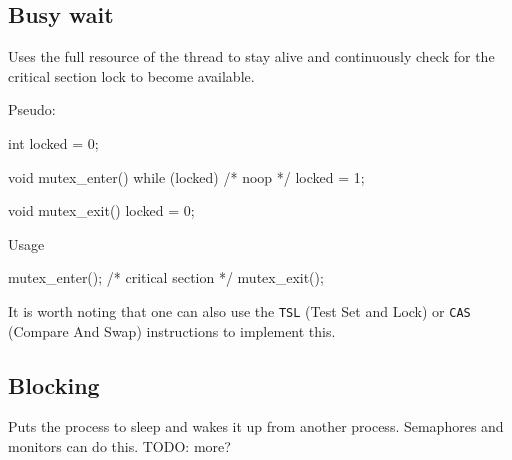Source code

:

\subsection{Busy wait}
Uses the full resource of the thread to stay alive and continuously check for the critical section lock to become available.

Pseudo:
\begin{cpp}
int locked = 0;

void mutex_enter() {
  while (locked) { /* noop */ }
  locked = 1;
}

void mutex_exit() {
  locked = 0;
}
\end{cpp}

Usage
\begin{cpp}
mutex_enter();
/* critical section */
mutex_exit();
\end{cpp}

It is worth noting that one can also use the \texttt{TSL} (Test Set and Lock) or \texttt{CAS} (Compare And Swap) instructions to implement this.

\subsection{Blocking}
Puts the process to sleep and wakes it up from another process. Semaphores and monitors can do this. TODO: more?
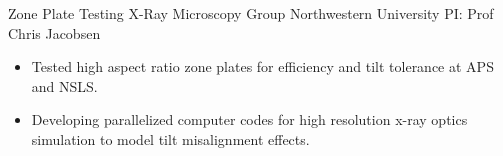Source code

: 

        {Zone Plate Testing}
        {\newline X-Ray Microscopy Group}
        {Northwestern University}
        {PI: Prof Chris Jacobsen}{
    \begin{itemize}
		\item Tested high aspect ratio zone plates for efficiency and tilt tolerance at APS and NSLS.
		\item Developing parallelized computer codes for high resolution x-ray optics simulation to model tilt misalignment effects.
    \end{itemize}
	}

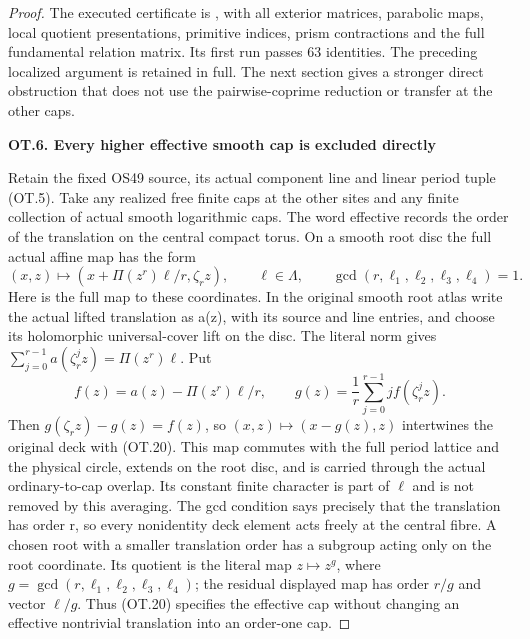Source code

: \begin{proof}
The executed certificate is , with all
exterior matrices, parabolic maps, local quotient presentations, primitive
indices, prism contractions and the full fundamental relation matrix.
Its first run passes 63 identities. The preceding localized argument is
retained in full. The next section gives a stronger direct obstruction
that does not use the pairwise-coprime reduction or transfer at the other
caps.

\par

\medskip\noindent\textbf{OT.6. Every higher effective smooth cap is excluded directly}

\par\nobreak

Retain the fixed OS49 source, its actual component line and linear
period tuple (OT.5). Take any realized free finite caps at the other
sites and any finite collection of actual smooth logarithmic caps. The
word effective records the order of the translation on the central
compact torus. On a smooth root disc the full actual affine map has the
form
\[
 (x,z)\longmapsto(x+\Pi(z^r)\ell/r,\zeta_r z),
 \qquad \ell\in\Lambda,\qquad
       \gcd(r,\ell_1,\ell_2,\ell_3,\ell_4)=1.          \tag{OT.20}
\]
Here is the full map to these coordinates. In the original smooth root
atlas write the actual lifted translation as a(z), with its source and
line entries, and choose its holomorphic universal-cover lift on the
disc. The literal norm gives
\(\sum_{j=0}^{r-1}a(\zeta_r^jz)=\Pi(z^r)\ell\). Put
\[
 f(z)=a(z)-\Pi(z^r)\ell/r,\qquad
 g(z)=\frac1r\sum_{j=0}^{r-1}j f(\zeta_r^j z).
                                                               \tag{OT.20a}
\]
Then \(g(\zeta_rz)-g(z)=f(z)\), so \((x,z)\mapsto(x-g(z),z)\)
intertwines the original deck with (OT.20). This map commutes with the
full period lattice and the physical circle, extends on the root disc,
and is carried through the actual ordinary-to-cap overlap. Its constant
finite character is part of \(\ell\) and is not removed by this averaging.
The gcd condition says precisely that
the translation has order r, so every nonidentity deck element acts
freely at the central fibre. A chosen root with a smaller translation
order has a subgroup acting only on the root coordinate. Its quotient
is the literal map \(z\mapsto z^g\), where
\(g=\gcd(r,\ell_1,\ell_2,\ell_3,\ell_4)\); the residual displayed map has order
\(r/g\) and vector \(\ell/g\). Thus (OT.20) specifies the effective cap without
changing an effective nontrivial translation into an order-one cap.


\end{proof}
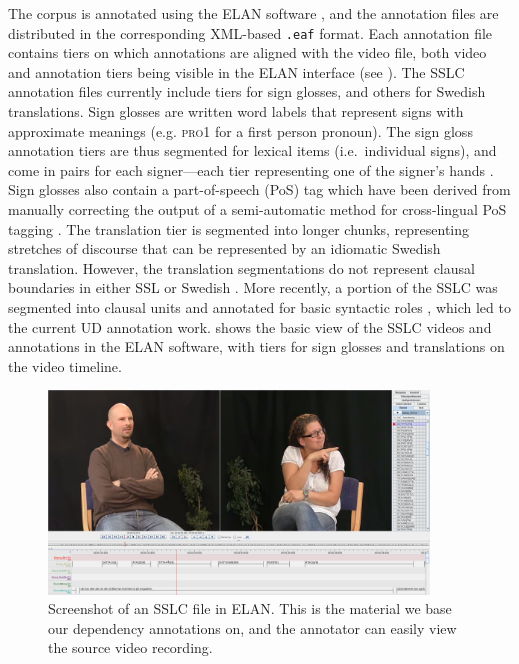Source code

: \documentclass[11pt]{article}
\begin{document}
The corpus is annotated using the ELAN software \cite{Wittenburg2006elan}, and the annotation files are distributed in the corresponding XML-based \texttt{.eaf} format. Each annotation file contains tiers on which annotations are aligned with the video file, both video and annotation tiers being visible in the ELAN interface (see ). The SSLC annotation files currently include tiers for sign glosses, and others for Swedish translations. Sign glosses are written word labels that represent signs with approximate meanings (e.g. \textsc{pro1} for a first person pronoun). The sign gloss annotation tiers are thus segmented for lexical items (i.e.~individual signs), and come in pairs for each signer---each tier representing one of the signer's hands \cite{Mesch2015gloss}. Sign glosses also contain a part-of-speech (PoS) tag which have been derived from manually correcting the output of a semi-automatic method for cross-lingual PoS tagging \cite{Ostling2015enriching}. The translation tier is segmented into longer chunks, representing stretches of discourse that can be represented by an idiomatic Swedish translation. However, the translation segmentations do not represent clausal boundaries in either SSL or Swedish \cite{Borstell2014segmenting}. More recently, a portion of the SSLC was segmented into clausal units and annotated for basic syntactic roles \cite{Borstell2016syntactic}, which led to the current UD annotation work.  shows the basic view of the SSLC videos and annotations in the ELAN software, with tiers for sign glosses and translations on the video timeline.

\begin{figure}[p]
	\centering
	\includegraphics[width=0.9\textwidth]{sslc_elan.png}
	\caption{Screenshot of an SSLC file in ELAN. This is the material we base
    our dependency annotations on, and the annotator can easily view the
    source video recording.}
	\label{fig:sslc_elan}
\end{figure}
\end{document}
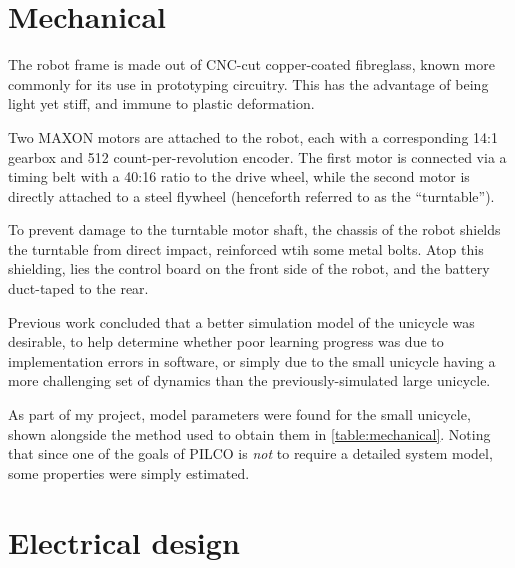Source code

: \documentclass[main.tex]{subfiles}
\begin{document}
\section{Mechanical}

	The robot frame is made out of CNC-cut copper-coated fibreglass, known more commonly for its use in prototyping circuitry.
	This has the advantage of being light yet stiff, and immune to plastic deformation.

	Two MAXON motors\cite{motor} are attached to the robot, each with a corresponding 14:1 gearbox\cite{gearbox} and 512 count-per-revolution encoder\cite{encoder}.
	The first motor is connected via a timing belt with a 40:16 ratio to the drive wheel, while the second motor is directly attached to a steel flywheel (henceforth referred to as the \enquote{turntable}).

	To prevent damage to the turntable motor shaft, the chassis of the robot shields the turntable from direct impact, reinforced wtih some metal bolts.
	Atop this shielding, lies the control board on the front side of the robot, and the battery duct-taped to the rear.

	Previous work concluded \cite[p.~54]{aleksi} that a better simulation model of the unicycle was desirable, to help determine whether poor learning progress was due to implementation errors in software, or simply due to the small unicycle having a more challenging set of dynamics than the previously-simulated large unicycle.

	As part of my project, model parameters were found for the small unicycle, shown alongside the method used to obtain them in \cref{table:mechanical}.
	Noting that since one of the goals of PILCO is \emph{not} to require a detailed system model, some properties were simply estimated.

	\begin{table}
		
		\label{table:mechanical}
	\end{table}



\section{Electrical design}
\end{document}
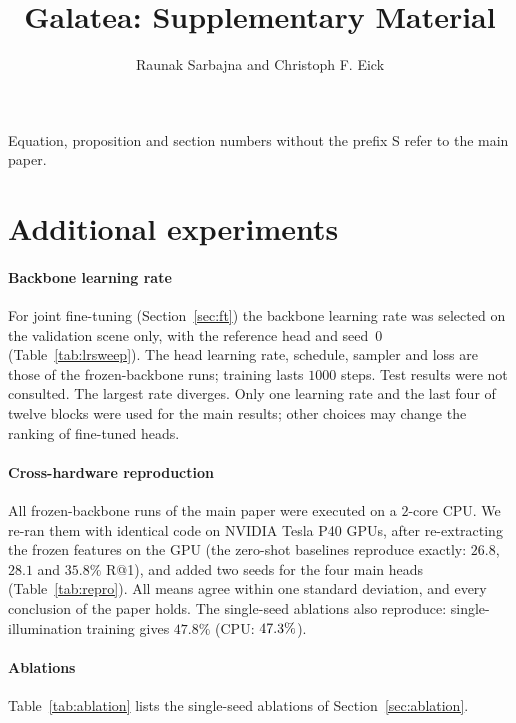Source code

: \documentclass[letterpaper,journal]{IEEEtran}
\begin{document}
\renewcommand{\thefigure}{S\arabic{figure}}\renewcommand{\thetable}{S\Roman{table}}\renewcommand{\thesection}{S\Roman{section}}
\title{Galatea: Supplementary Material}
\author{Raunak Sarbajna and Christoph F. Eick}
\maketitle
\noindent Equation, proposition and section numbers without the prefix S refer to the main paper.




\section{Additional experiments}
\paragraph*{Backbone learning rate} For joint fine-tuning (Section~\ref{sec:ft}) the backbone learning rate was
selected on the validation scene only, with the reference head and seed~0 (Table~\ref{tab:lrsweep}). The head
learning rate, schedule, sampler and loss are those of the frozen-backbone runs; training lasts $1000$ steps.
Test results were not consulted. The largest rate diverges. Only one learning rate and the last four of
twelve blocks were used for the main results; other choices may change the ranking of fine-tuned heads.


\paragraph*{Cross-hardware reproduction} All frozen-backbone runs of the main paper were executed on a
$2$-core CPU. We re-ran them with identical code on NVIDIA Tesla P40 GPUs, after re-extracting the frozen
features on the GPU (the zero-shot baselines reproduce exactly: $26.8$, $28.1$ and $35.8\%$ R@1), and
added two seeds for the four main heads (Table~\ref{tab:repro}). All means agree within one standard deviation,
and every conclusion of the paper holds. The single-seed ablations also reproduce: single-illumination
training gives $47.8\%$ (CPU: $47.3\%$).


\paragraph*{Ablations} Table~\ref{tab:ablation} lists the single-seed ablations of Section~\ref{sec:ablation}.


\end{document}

· · · · · · ·

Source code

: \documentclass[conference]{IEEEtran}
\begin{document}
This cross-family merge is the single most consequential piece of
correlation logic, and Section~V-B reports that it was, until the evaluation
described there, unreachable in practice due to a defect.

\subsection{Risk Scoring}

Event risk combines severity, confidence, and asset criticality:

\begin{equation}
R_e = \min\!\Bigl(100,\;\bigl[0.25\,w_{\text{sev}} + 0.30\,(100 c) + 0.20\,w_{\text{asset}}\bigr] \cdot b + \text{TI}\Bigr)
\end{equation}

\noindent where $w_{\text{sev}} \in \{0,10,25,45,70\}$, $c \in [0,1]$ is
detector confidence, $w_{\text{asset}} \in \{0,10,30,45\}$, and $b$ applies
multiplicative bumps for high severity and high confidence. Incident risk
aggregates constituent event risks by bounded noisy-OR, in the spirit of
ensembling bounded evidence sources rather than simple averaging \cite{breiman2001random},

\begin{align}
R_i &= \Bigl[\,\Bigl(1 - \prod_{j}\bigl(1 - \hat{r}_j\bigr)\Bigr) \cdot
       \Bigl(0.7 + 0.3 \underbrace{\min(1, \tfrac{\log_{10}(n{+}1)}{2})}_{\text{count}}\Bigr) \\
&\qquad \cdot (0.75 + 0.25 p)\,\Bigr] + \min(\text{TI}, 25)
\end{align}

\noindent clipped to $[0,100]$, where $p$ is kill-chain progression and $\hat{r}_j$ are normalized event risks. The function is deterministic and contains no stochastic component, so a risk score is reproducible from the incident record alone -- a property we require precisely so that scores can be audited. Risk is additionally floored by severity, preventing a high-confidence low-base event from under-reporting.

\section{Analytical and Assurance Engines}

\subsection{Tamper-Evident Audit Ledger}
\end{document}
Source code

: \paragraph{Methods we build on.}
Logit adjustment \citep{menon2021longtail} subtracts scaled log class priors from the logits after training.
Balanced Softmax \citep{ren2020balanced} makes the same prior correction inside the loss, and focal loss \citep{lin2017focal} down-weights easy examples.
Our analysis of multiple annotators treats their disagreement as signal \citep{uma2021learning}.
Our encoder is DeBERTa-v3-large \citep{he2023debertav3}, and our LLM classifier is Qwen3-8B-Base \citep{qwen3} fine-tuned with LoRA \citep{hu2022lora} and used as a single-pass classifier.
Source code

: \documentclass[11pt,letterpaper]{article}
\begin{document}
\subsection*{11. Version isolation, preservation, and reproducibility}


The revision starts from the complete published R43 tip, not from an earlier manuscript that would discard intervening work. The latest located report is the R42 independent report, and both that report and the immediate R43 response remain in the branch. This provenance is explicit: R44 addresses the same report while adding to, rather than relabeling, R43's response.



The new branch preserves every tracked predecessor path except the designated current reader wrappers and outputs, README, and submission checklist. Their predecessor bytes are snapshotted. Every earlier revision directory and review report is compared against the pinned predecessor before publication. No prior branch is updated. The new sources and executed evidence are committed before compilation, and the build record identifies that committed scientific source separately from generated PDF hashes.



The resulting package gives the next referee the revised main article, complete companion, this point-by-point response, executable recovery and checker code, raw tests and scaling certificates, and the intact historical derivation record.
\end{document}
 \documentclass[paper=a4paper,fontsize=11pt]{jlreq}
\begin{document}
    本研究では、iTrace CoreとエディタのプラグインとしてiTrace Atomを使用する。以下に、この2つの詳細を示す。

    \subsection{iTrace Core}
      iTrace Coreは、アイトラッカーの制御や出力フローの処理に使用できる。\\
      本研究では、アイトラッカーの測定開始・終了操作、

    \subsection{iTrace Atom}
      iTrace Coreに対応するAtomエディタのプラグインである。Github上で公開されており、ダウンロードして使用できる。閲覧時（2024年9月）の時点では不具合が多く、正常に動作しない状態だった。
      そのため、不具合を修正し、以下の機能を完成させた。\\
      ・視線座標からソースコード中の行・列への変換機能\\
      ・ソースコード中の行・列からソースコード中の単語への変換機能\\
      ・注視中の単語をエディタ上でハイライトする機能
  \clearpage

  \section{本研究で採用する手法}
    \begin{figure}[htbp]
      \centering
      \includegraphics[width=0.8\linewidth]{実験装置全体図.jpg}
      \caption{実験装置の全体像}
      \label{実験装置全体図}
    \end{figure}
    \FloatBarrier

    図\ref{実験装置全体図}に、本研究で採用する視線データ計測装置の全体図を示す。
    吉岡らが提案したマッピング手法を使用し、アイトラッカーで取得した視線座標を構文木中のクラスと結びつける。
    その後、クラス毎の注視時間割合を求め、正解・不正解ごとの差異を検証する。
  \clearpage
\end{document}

· · · · · · ·

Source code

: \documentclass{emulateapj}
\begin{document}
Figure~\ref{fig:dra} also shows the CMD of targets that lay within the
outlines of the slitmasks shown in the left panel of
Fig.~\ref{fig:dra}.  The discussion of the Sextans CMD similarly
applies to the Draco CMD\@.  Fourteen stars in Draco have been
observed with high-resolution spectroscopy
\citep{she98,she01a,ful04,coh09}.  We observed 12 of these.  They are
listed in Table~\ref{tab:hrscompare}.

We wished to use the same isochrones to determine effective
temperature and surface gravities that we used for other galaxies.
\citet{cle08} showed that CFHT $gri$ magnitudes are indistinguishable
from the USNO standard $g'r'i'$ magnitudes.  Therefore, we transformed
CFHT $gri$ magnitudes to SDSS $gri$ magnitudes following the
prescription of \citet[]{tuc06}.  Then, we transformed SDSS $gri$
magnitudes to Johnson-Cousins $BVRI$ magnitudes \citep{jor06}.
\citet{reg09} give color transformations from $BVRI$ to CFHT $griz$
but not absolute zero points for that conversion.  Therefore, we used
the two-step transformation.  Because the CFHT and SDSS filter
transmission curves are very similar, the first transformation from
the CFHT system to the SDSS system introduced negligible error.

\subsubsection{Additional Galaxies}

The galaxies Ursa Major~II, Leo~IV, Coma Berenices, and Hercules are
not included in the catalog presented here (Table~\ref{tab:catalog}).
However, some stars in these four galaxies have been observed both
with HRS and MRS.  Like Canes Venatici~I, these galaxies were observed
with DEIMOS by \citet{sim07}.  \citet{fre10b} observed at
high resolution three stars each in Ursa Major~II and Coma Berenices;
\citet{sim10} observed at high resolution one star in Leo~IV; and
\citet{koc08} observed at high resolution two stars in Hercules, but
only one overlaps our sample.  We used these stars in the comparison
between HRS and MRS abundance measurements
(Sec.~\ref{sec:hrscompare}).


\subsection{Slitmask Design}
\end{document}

· · · · · · ·

* **ABOUT THIS TASK**:
The lines of the records that contain the string "precisely" should be located and copied.

* **ANSWER FOR THIS EXERCISE**:
The gcd condition says precisely that
\noindent clipped to $[0,100]$, where $p$ is kill-chain progression and $\hat{r}_j$ are normalized event risks. The function is deterministic and contains no stochastic component, so a risk score is reproducible from the incident record alone -- a property we require precisely so that scores can be audited. Risk is additionally floored by severity, preventing a high-confidence low-base event from under-reporting.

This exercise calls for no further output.